As the answer, set down the lines below from the one containing "### Step 5: Configure LeetHub" through the one containing "- **Repository Owner**: Your", exactly and inclusively, and no others.

====== SUPPLIED DATA

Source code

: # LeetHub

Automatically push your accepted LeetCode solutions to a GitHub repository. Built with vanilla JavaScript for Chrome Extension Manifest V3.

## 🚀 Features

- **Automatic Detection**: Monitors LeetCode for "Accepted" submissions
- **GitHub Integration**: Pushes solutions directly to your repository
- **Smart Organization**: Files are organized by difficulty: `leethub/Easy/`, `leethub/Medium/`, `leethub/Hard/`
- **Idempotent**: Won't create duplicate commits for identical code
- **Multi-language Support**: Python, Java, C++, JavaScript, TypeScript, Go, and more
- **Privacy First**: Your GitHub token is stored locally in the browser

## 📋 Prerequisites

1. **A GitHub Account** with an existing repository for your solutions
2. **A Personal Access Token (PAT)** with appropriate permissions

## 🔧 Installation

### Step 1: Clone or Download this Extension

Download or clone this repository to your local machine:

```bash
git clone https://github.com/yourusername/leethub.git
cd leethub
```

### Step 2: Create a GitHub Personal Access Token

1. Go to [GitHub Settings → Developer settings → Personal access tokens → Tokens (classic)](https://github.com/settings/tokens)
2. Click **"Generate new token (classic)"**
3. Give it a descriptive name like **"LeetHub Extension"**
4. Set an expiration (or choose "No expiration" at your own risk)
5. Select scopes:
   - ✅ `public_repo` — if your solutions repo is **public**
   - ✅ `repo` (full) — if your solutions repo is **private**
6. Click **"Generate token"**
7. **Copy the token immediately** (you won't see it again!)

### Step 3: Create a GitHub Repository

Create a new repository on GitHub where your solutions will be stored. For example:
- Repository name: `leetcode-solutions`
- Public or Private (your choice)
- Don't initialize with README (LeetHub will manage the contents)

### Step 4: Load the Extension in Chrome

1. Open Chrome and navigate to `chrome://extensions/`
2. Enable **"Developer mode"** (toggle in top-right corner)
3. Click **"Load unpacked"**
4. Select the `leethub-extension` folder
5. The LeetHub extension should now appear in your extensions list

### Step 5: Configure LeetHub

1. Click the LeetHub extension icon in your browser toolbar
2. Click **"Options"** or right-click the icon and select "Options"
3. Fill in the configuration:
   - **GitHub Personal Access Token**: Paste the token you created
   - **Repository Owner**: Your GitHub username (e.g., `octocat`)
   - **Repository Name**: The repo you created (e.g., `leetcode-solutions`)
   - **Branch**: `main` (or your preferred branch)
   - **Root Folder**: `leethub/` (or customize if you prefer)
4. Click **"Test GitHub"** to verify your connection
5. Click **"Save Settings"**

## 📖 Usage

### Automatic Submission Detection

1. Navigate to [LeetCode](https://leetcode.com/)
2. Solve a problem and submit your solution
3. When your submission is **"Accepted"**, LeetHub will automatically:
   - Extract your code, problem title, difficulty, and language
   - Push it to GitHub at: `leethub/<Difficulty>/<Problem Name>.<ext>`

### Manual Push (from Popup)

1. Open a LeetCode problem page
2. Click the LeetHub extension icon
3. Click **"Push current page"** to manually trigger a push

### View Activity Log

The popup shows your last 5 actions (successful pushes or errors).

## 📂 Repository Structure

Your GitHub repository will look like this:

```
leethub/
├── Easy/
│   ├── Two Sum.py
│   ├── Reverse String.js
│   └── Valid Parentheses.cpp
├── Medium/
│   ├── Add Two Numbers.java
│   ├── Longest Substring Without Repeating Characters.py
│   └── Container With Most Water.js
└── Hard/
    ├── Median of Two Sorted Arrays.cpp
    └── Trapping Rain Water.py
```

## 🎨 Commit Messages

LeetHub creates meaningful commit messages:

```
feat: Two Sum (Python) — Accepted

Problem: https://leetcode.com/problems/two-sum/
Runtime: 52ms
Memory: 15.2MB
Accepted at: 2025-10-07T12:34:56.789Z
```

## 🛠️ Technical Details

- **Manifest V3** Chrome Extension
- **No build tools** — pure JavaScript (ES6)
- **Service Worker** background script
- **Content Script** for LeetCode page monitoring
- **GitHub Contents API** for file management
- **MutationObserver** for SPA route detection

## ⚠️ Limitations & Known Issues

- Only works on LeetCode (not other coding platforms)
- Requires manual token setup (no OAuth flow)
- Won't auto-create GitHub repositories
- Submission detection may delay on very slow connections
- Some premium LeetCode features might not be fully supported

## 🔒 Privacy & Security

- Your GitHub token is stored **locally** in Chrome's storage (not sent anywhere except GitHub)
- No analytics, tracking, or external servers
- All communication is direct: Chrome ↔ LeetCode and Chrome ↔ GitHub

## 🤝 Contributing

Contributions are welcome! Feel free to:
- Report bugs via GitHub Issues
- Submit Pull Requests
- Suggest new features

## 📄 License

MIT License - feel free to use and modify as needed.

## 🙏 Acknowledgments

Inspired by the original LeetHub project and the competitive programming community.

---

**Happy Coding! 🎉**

============

• ANSWER SPACE:
### Step 5: Configure LeetHub

1. Click the LeetHub extension icon in your browser toolbar
2. Click **"Options"** or right-click the icon and select "Options"
3. Fill in the configuration:
   - **GitHub Personal Access Token**: Paste the token you created
   - **Repository Owner**: Your GitHub username (e.g., `octocat`)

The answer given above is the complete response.